[Writable Warm] Design and implement Composite Directory and integrate with FileCache

Is your feature request related to a problem? Please describe

Currently we don’t have support for any directory implementation which can interact with both local and remote repositories. We are proposing creating a new directory implementation where data is backed in a remote store and not all data needs to be stored locally. This directory will behave as a local directory when complete files are present in disk, but can fall back to the on-demand fetch(can be extended to block level or non block level fetch) from the remote store when data is is not present locally.

Describe the solution you'd like

How will the user be able to create a Composite Directory for an index ?

We will add a new type to the index.store.type setting - compositefs to indicate that this index will use a composite directory.
What will the Composite Directory look like ?

Here’s what the Class Diagram for Composite Directory will look like:

Our Composite Directory will have a FSDirectory instance(localDirectory), a FileCache instance and a RemoteStoreFileTracker implementation. Most of the file tracking abstractions such as adding files to tracker, checking whether they are present in local or remote etc are handled in the implementation of RemoteStoreFileTracker object - CompositeDirectoryRemoteStoreFileTracker. Abstractions such as fetching files from remote which are not available locally will be handled in the fetchBlob function where we will simply fetch the required files(in block or non-block format). This fetchBlob function will be called in the implementation of fetchBlock function of OnDemandCompositeBlockIndexInput (all abstractions related to block level fetch are handled in this class only)

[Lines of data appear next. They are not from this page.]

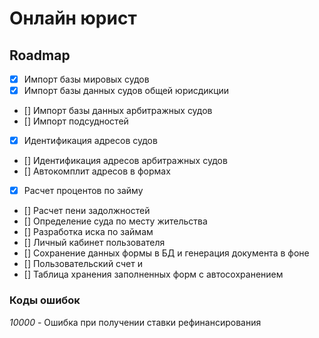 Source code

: # Онлайн юрист

## Roadmap

 - [x] Импорт базы мировых судов
 - [x] Импорт базы данных судов общей юрисдикции
 - [] Импорт базы данных арбитражных судов
 - [] Импорт подсудностей
 - [x] Идентификация адресов судов 
 - [] Идентификация адресов арбитражных судов 
 - [] Автокомплит адресов в формах
 - [x] Расчет процентов по займу
 - [] Расчет пени задолжностей
 - [] Определение суда по месту жительства
 - [] Разработка иска по займам
 - [] Личный кабинет пользователя
 - [] Сохранение данных формы в БД и генерация документа в фоне
 - [] Пользовательский счет и 
 - [] Таблица хранения заполненных форм с автосохранением

### Коды ошибок

*10000* - Ошибка при получении ставки рефинансирования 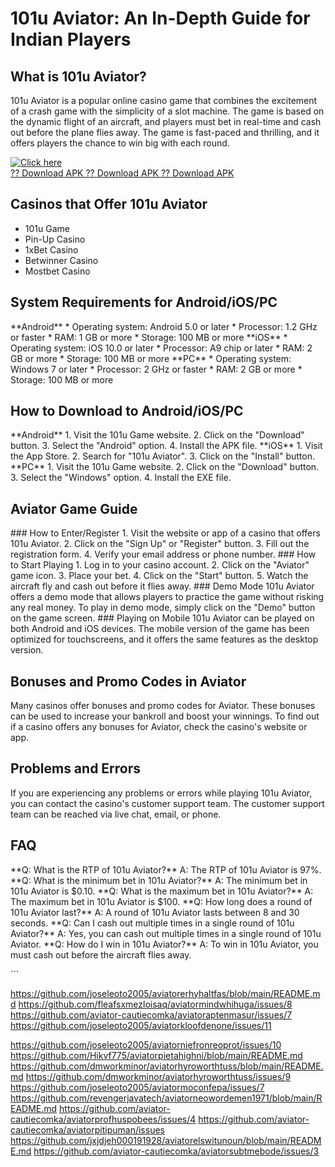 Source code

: # 101u Aviator: An In-Depth Guide for Indian Players

## What is 101u Aviator?

101u Aviator is a popular online casino game that combines the
excitement of a crash game with the simplicity of a slot machine. The
game is based on the dynamic flight of an aircraft, and players must bet
in real-time and cash out before the plane flies away. The game is
fast-paced and thrilling, and it offers players the chance to win big
with each round.

[![Click
here](https://readscoops.com/wp-content/uploads/2023/03/Readscoop-aviator-1-1.jpg)](https://traff.sbs/deff?key=101u+aviator)\
[?? Download APK ?? Download APK ?? Download
APK](https://traff.sbs/deff?key=101u+aviator)

## Casinos that Offer 101u Aviator

-   101u Game
-   Pin-Up Casino
-   1xBet Casino
-   Betwinner Casino
-   Mostbet Casino

## System Requirements for Android/iOS/PC

\*\*Android\*\* \* Operating system: Android 5.0 or later \* Processor:
1.2 GHz or faster \* RAM: 1 GB or more \* Storage: 100 MB or more
\*\*iOS\*\* \* Operating system: iOS 10.0 or later \* Processor: A9 chip
or later \* RAM: 2 GB or more \* Storage: 100 MB or more \*\*PC\*\* \*
Operating system: Windows 7 or later \* Processor: 2 GHz or faster \*
RAM: 2 GB or more \* Storage: 100 MB or more

## How to Download to Android/iOS/PC

\*\*Android\*\* 1. Visit the 101u Game website. 2. Click on the
"Download" button. 3. Select the "Android" option. 4.
Install the APK file. \*\*iOS\*\* 1. Visit the App Store. 2. Search for
"101u Aviator". 3. Click on the "Install" button.
\*\*PC\*\* 1. Visit the 101u Game website. 2. Click on the
"Download" button. 3. Select the "Windows" option. 4.
Install the EXE file.

## Aviator Game Guide

\### How to Enter/Register 1. Visit the website or app of a casino that
offers 101u Aviator. 2. Click on the "Sign Up" or "Register"
button. 3. Fill out the registration form. 4. Verify your email address
or phone number. \### How to Start Playing 1. Log in to your casino
account. 2. Click on the "Aviator" game icon. 3. Place your bet.
4. Click on the "Start" button. 5. Watch the aircraft fly and cash
out before it flies away. \### Demo Mode 101u Aviator offers a demo mode
that allows players to practice the game without risking any real money.
To play in demo mode, simply click on the "Demo" button on the
game screen. \### Playing on Mobile 101u Aviator can be played on both
Android and iOS devices. The mobile version of the game has been
optimized for touchscreens, and it offers the same features as the
desktop version.

## Bonuses and Promo Codes in Aviator

Many casinos offer bonuses and promo codes for Aviator. These bonuses
can be used to increase your bankroll and boost your winnings. To find
out if a casino offers any bonuses for Aviator, check the casino\'s
website or app.

## Problems and Errors

If you are experiencing any problems or errors while playing 101u
Aviator, you can contact the casino\'s customer support team. The
customer support team can be reached via live chat, email, or phone.

## FAQ

\*\*Q: What is the RTP of 101u Aviator?\*\* A: The RTP of 101u Aviator
is 97%. \*\*Q: What is the minimum bet in 101u Aviator?\*\* A: The
minimum bet in 101u Aviator is \$0.10. \*\*Q: What is the maximum bet in
101u Aviator?\*\* A: The maximum bet in 101u Aviator is \$100. \*\*Q:
How long does a round of 101u Aviator last?\*\* A: A round of 101u
Aviator lasts between 8 and 30 seconds. \*\*Q: Can I cash out multiple
times in a single round of 101u Aviator?\*\* A: Yes, you can cash out
multiple times in a single round of 101u Aviator. \*\*Q: How do I win in
101u Aviator?\*\* A: To win in 101u Aviator, you must cash out before
the aircraft flies away.

\`\`\`

https://github.com/joseleoto2005/aviatorerhyhaltfas/blob/main/README.md
https://github.com/fleafsxmezloisaq/aviatormindwhihuga/issues/8
https://github.com/aviator-cautiecomka/aviatoraptenmasur/issues/7
https://github.com/joseleoto2005/aviatorkloofdenone/issues/11

https://github.com/joseleoto2005/aviatorniefronreoprot/issues/10
https://github.com/Hikvf775/aviatorpietahighni/blob/main/README.md
https://github.com/dmworkminor/aviatorhyroworthtuss/blob/main/README.md
https://github.com/dmworkminor/aviatorhyroworthtuss/issues/9
https://github.com/joseleoto2005/aviatormoconfepa/issues/7
https://github.com/revengerjavatech/aviatorneowordemen1971/blob/main/README.md
https://github.com/aviator-cautiecomka/aviatorprofhuspobees/issues/4
https://github.com/aviator-cautiecomka/aviatorpitipuman/issues
https://github.com/jxjdjeh000191928/aviatorelswitunoun/blob/main/README.md
https://github.com/aviator-cautiecomka/aviatorsubtmebode/issues/3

More details on when the states of a file are changed, how reads and writes are handled given below.
When will the states of a file change ?

Any file in Composite directory goes through the following changes:
- Whenever a file is created (createOutput method of directory), we will add it to our FileTracker in DISK state indicating that the file is currently present locally only.
- As soon as the file is uploaded to remote store, we add the file to our FileCache and change the state to CACHE indicating that file is present in cache
- If the file is evicted from FileCache we change the state of the file to REMOTE_ONLY indicating the file is not present locally and needs to be fetched from the remote store for use.
How will reads be handled in Composite Directory ?

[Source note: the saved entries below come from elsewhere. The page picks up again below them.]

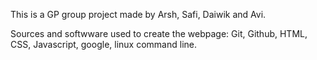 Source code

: This is a GP group project made by Arsh, Safi, Daiwik and Avi.





Sources and softwware used to create the webpage: Git, Github, HTML, CSS, Javascript, google, linux command line.
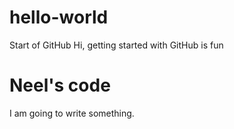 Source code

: # hello-world
Start of GitHub
Hi, getting started with GitHub is fun


# Neel's code
I am going to write something.
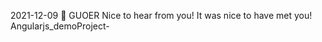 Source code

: 2021-12-09
:thought_balloon:
GUOER
Nice to hear from you!
It was nice to have met you!
Angularjs_demoProject-
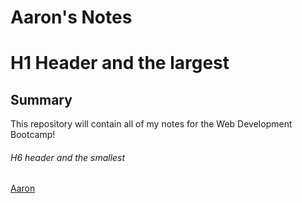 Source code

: # Aaron's Notes

# H1 Header and the largest

## Summary

This repository will contain all of my notes for the Web Development Bootcamp!

###### H6 header and the smallest

[Aaron](https://github.com/aaronpio)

Whenever a file read is requested(openInput) we will first check the state of the file from our FileTracker. If the file state is:
- DISK → we read it from the local directory
- CACHE → we read it from the fileCache
- REMOTE_ONLY → we fetch the file from remote store(block or non-block), store it in the fileCache and change the state of the file to CACHE so that it can be read from the fileCache
How will writes be handled in Composite Directory ?

Whenever a file write is requested(createOutput) we will fallback to the localDirectory to write the file. Since our IndexShard object already has a remote store object containing a remote directory, writes to the remote directory are handled via that only. Our CompositeDirectory will have a function - afterSyncToRemote (called in RemoteStoreRefreshListener after the segments are uploaded) which will take care of writing the files to cache once the file is uploaded to remote store.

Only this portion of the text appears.